What happens to people who are misdiagnosed?

Gaucher disease is a progressive disease, which causes gradual damage to the liver, the spleen and the bones. The damage to the skeleton leads to severe osteoporosis, massive cerebral infarction and bone tissue necrosis. As a result, the patients can become disabled. If the diagnosis is delayed and the disease has progressed too much, the damaged bones cannot be restored. Therefore, therapy should start before any irreversible damage has occurred. And that’s why early diagnosis is in the focus of our efforts. Only then the therapy can be used effectively.

Are newborns screened for Gaucher disease?
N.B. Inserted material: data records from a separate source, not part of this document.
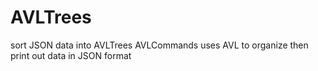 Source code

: # AVLTrees
sort JSON data into AVLTrees
AVLCommands uses AVL to organize then print out data in JSON format 

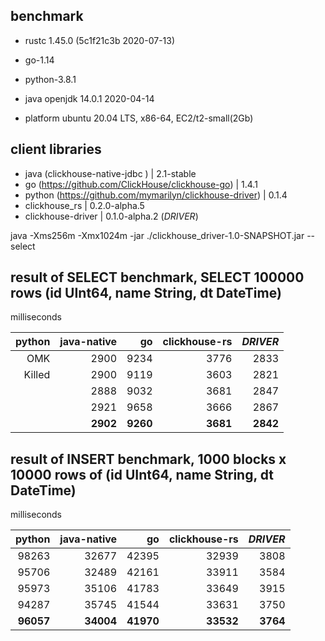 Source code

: ## benchmark

* rustc 1.45.0 (5c1f21c3b 2020-07-13)
* go-1.14
* python-3.8.1
* java openjdk 14.0.1 2020-04-14 

* platform  ubuntu 20.04 LTS, x86-64,  EC2/t2-small(2Gb)

## client libraries
  - java (clickhouse-native-jdbc )                          | 2.1-stable 
  - go (https://github.com/ClickHouse/clickhouse-go)        | 1.4.1
  - python (https://github.com/mymarilyn/clickhouse-driver) | 0.1.4
  - clickhouse_rs                                           | 0.2.0-alpha.5
  - clickhouse-driver                                       | 0.1.0-alpha.2 (*DRIVER*)


java -Xms256m -Xmx1024m -jar ./clickhouse_driver-1.0-SNAPSHOT.jar -- select

## result of SELECT benchmark, SELECT 100000 rows (id UInt64, name String, dt DateTime) 
 milliseconds

| python   | java-native | go       | clickhouse-rs | *DRIVER*  |  
| --------:|------------:| --------:| -------------:|----------:|
|  OMK     | 2900        | 9234     | 3776          | 2833      |
|  Killed  | 2900        | 9119     | 3603          | 2821      |
|          | 2888        | 9032     | 3681          | 2847      |
|          | 2921        | 9658     | 3666          | 2867      |
|          | **2902**    | **9260** | **3681**      |**2842**   |

## result of INSERT benchmark, 1000 blocks x 10000 rows of (id UInt64, name String, dt DateTime) 
 milliseconds  
 
| python   | java-native | go        | clickhouse-rs | *DRIVER*  |  
| --------:|------------:|----------:| -------------:|----------:|
| 98263    | 32677       | 42395     | 32939         | 3808      |
| 95706    | 32489       | 42161     | 33911         | 3584      |
| 95973    | 35106       | 41783     | 33649         | 3915      |
| 94287    | 35745       | 41544     | 33631         | 3750      |
|**96057** | **34004**   | **41970** | **33532**     |**3764**   |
No. Only one of the diseases we work with, phenylketonuria, is included in the national-level neonatal screening. None of the curable lysosomal storage diseases are included in this screening program.
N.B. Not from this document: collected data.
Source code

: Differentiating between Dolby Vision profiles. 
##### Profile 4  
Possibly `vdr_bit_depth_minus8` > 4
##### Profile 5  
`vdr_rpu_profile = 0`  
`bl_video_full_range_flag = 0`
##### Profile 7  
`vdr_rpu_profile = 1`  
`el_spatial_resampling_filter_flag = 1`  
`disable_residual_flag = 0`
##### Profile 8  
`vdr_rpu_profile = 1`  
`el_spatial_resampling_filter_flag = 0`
How much time does it take to diagnose Gaucher disease, on the average?

In a publication of colleagues abroad it is reported that diagnostic delay for 1 out of 6 patients is greater than 7 years. There is no such statistics for Bulgaria. We have a patient who was diagnosed when she was in her seventies. Of course, the severity of the disease matters, i.e., how noticeable the symptoms are in the individual patient.
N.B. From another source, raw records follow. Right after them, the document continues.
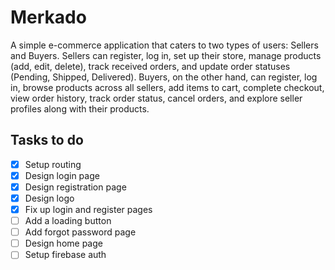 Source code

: # Merkado
A simple e-commerce application that caters to two types of users: Sellers and Buyers. Sellers can register, log in, set up their store, manage products (add, edit, delete), track received orders, and update order statuses (Pending, Shipped, Delivered). Buyers, on the other hand, can register, log in, browse products across all sellers, add items to cart, complete checkout, view order history, track order status, cancel orders, and explore seller profiles along with their products.

## Tasks to do
- [x] Setup routing
- [x] Design login page
- [x] Design registration page
- [x] Design logo
- [x] Fix up login and register pages
- [ ] Add a loading button
- [ ] Add forgot password page
- [ ] Design home page
- [ ] Setup firebase auth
Is the therapy for Gaucher disease accessible to patients?

Yes, this therapy is fully covered by the National Health Insurance Fund both for adults and children alike. The sustained effort over many years of doctors and patient organization made this possible. Now a patient can start treatment right after being diagnosed. The therapy is really very effective; it reverses symptoms in just a few months.

Could you please explain a bit more about Hunter syndrome. Does it have any specific symptoms or not, which could lead to misdiagnosis?

The earliest symptoms start as early as the first year of the child. They include frequent respiratory tract infections, umbilical and inguinal hernias. These are not specific symptoms and often at this early stage of the disease the diagnosis is missed. Afterwards, during the second or third year, depending on the severity of the disease, the infant can manifest specific symptoms: gradual thickening of the facial features, enlargement of the head, occurrence of joint contractures (the range of motion of the joints is impaired and it is difficult for the infant to grasp objects). So, the combination of coarse facial features, a larger head and joint contractures are very characteristic of Hunter syndrome and the rest of the mucopolysaccharidoses. It is not difficult to diagnose such patients even solely on the basis of their physical appearance. These children also have enlarged liver and spleen, which means that their belly is bigger than normal, and the heart is also affected. Some of the patients show neuropsychological regression; seizures may also occur. But those symptoms are present at a more advanced stage of the disease.

Is there a cure available for Hunter syndrome?

Just like with Gaucher disease, with Hunter syndrome the body is missing a single specific enzyme and the patients receive enzyme replacement therapy. The drug is administered intravenously, once a week. The therapy is fully covered by the National Health Insurance Fund. Right after the diagnosis is established, the patient can start treatment. Thanks to the enzyme replacement therapy the size of the liver and the spleen decreases, the heart stabilizes and joints mobility improves. The limitation of this therapy is that it cannot reach the brain and does not have any effect on the neurological damage in those children. The good news is that a lot of effort is currently dedicated to this field. New therapies that have the potential to solve this problem are being developed. Some of them are in the last phase of clinical research.

The enzyme replacement therapy helps us improve the quality of life and extend the life span of patients with Hunter syndrome, and keep their condition stable until those new and more effective therapies obtain marketing authorization.